## EXERCISE
Pictures stay out; everything else from the first line of the entries down through the line with "package includes actions" gets copied exactly.

::::::

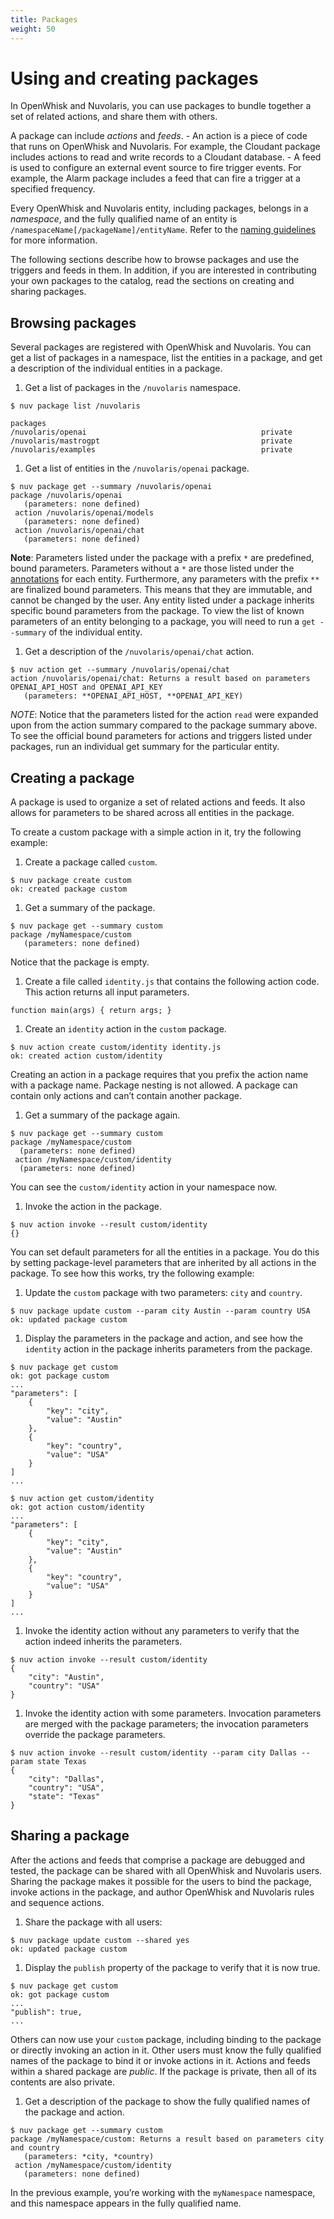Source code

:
 ```yaml
---
title: Packages
weight: 50
---
```

# Using and creating packages

In OpenWhisk and Nuvolaris, you can use packages to bundle together a
set of related actions, and share them with others.

A package can include *actions* and *feeds*. - An action is a piece of
code that runs on OpenWhisk and Nuvolaris. For example, the Cloudant
package includes actions to read and write records to a Cloudant
database. - A feed is used to configure an external event source to fire
trigger events. For example, the Alarm package includes a feed that can
fire a trigger at a specified frequency.

Every OpenWhisk and Nuvolaris entity, including packages, belongs in a
*namespace*, and the fully qualified name of an entity is
`/namespaceName[/packageName]/entityName`. Refer to the [naming
guidelines](#reference.adoc#openwhisk-entities) for more information.

The following sections describe how to browse packages and use the
triggers and feeds in them. In addition, if you are interested in
contributing your own packages to the catalog, read the sections on
creating and sharing packages.

## Browsing packages

Several packages are registered with OpenWhisk and Nuvolaris. You can
get a list of packages in a namespace, list the entities in a package,
and get a description of the individual entities in a package.

1. Get a list of packages in the `/nuvolaris` namespace.

<!-- -->

    $ nuv package list /nuvolaris

    packages
    /nuvolaris/openai                                       private
    /nuvolaris/mastrogpt                                    private
    /nuvolaris/examples                                     private

1. Get a list of entities in the `/nuvolaris/openai` package.

<!-- -->

    $ nuv package get --summary /nuvolaris/openai
    package /nuvolaris/openai
       (parameters: none defined)
     action /nuvolaris/openai/models
       (parameters: none defined)
     action /nuvolaris/openai/chat
       (parameters: none defined)

**Note**: Parameters listed under the package with a prefix `*` are
predefined, bound parameters. Parameters without a `*` are those listed
under the [annotations](#annotations.adoc) for each entity. Furthermore,
any parameters with the prefix `**` are finalized bound parameters. This
means that they are immutable, and cannot be changed by the user. Any
entity listed under a package inherits specific bound parameters from
the package. To view the list of known parameters of an entity belonging
to a package, you will need to run a `get --summary` of the individual
entity.

1. Get a description of the `/nuvolaris/openai/chat` action.

<!-- -->

    $ nuv action get --summary /nuvolaris/openai/chat
    action /nuvolaris/openai/chat: Returns a result based on parameters OPENAI_API_HOST and OPENAI_API_KEY
       (parameters: **OPENAI_API_HOST, **OPENAI_API_KEY)

*NOTE*: Notice that the parameters listed for the action `read` were
expanded upon from the action summary compared to the package summary
above. To see the official bound parameters for actions and triggers
listed under packages, run an individual get summary for the particular
entity.

## Creating a package

A package is used to organize a set of related actions and feeds. It
also allows for parameters to be shared across all entities in the
package.

To create a custom package with a simple action in it, try the following
example:

1. Create a package called `custom`.

<!-- -->

    $ nuv package create custom
    ok: created package custom

1. Get a summary of the package.

<!-- -->

    $ nuv package get --summary custom
    package /myNamespace/custom
       (parameters: none defined)

Notice that the package is empty.

1. Create a file called `identity.js` that contains the following
    action code. This action returns all input parameters.

<!-- -->

    function main(args) { return args; }

1. Create an `identity` action in the `custom` package.

<!-- -->

    $ nuv action create custom/identity identity.js
    ok: created action custom/identity

Creating an action in a package requires that you prefix the action name
with a package name. Package nesting is not allowed. A package can
contain only actions and can’t contain another package.

1. Get a summary of the package again.

<!-- -->

    $ nuv package get --summary custom
    package /myNamespace/custom
      (parameters: none defined)
     action /myNamespace/custom/identity
      (parameters: none defined)

You can see the `custom/identity` action in your namespace now.

1. Invoke the action in the package.

<!-- -->

    $ nuv action invoke --result custom/identity
    {}

You can set default parameters for all the entities in a package. You do
this by setting package-level parameters that are inherited by all
actions in the package. To see how this works, try the following
example:

1. Update the `custom` package with two parameters: `city` and
    `country`.

<!-- -->

    $ nuv package update custom --param city Austin --param country USA
    ok: updated package custom

1. Display the parameters in the package and action, and see how the
    `identity` action in the package inherits parameters from the
    package.

<!-- -->

    $ nuv package get custom
    ok: got package custom
    ...
    "parameters": [
        {
            "key": "city",
            "value": "Austin"
        },
        {
            "key": "country",
            "value": "USA"
        }
    ]
    ...

    $ nuv action get custom/identity
    ok: got action custom/identity
    ...
    "parameters": [
        {
            "key": "city",
            "value": "Austin"
        },
        {
            "key": "country",
            "value": "USA"
        }
    ]
    ...

1. Invoke the identity action without any parameters to verify that the
    action indeed inherits the parameters.

<!-- -->

    $ nuv action invoke --result custom/identity
    {
        "city": "Austin",
        "country": "USA"
    }

1. Invoke the identity action with some parameters. Invocation
    parameters are merged with the package parameters; the invocation
    parameters override the package parameters.

<!-- -->

    $ nuv action invoke --result custom/identity --param city Dallas --param state Texas
    {
        "city": "Dallas",
        "country": "USA",
        "state": "Texas"
    }

## Sharing a package

After the actions and feeds that comprise a package are debugged and
tested, the package can be shared with all OpenWhisk and Nuvolaris
users. Sharing the package makes it possible for the users to bind the
package, invoke actions in the package, and author OpenWhisk and
Nuvolaris rules and sequence actions.

1. Share the package with all users:

<!-- -->

    $ nuv package update custom --shared yes
    ok: updated package custom

1. Display the `publish` property of the package to verify that it is
    now true.

<!-- -->

    $ nuv package get custom
    ok: got package custom
    ...
    "publish": true,
    ...

Others can now use your `custom` package, including binding to the
package or directly invoking an action in it. Other users must know the
fully qualified names of the package to bind it or invoke actions in it.
Actions and feeds within a shared package are *public*. If the package
is private, then all of its contents are also private.

1. Get a description of the package to show the fully qualified names
    of the package and action.

<!-- -->

    $ nuv package get --summary custom
    package /myNamespace/custom: Returns a result based on parameters city and country
       (parameters: *city, *country)
     action /myNamespace/custom/identity
       (parameters: none defined)

In the previous example, you’re working with the `myNamespace`
namespace, and this namespace appears in the fully qualified name.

::::::

## FINISHED EXERCISE
Source code

:
 ```yaml
---
title: Packages
weight: 50
---
```

# Using and creating packages

In OpenWhisk and Nuvolaris, you can use packages to bundle together a
set of related actions, and share them with others.

A package can include *actions* and *feeds*. - An action is a piece of
code that runs on OpenWhisk and Nuvolaris. For example, the Cloudant
package includes actions to read and write records to a Cloudant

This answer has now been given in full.